Using pretrain model in NLU HFTransformersNLP "vinai/phobert-base" Error Tokenizer

tacsenlp · November 12, 2021, 4:23pm

Hi all, i have used HFTransformersNLP for train NLU, but with init model_weights is “vinai/phobert-base” and WhitespaceTokenizer ===> tokenizer.encode return NoneType alway . this line error lib\site-packages\transformers\tokenization_utils_base.py", line 2654

nik202 · November 12, 2021, 4:58pm

@tacsenlp can you please share the config.yml file for the ref? and what command you are using when you see this error message?

@tacsenlp can you please format the config.yml file thanks.

tacsenlp · November 12, 2021, 5:07pm

nik202 · November 12, 2021, 5:08pm

@tacsenlp Right!

Alert: The HFTransformersNLP is deprecated and will be removed in 3.0. The LanguageModelFeaturizer now implements its behavior.

Solution:

To use HFTransformersNLP component, install Rasa Open Source with pip3 install rasa[transformers].

Or if you are aware of this, please share screenshot of error message.

I guess this will solve your issue bro!

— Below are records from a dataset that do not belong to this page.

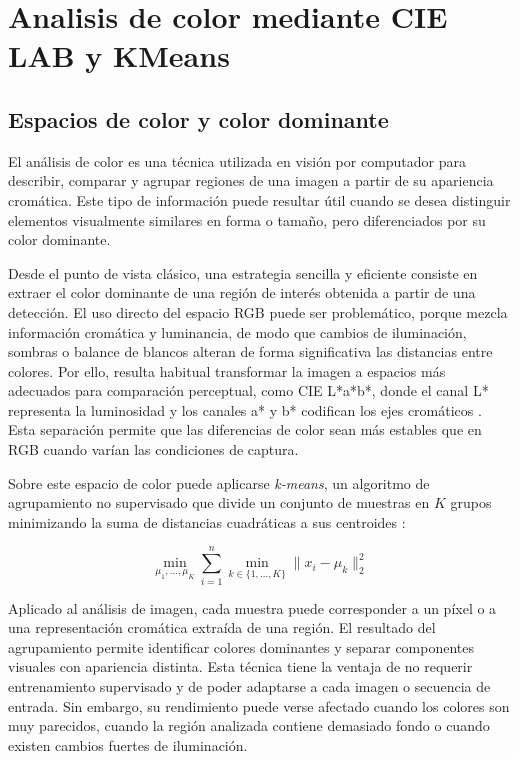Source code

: \section{Analisis de color mediante CIE LAB y KMeans}
\subsection{Espacios de color y color dominante}
El análisis de color es una técnica utilizada en visión por computador para describir, comparar y agrupar regiones de una imagen a partir de su apariencia cromática. Este tipo de información puede resultar útil cuando se desea distinguir elementos visualmente similares en forma o tamaño, pero diferenciados por su color dominante.

Desde el punto de vista clásico, una estrategia sencilla y eficiente consiste en extraer el color dominante de una región de interés obtenida a partir de una detección. El uso directo del espacio RGB puede ser problemático, porque mezcla información cromática y luminancia, de modo que cambios de iluminación, sombras o balance de blancos alteran de forma significativa las distancias entre colores. Por ello, resulta habitual transformar la imagen a espacios más adecuados para comparación perceptual, como CIE L*a*b*, donde el canal L* representa la luminosidad y los canales a* y b* codifican los ejes cromáticos \citep{cie1976lab}. Esta separación permite que las diferencias de color sean más estables que en RGB cuando varían las condiciones de captura.

Sobre este espacio de color puede aplicarse \textit{k-means}, un algoritmo de agrupamiento no supervisado que divide un conjunto de muestras en $K$ grupos minimizando la suma de distancias cuadráticas a sus centroides \citep{macqueen1967kmeans,lloyd1982least}:

\[
\min_{\mu_1,\dots,\mu_K} \sum_{i=1}^{n} \min_{k \in \{1,\dots,K\}} \|x_i - \mu_k\|_2^2
\]

Aplicado al análisis de imagen, cada muestra puede corresponder a un píxel o a una representación cromática extraída de una región. El resultado del agrupamiento permite identificar colores dominantes y separar componentes visuales con apariencia distinta. Esta técnica tiene la ventaja de no requerir entrenamiento supervisado y de poder adaptarse a cada imagen o secuencia de entrada. Sin embargo, su rendimiento puede verse afectado cuando los colores son muy parecidos, cuando la región analizada contiene demasiado fondo o cuando existen cambios fuertes de iluminación.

Good Luck!

tacsenlp · November 12, 2021, 5:11pm

i am using rasa 2.8.7

nik202 · November 12, 2021, 5:11pm

@tacsenlp you can even try this

model_weights: "rasa/LaBSE"

tacsenlp · November 12, 2021, 5:14pm

i want use for “Vietnamese” language , LaBSE not comfortable

nik202 · November 12, 2021, 5:15pm

@tacsenlp ohh, you not mentioned that, ok let me see the solution for you.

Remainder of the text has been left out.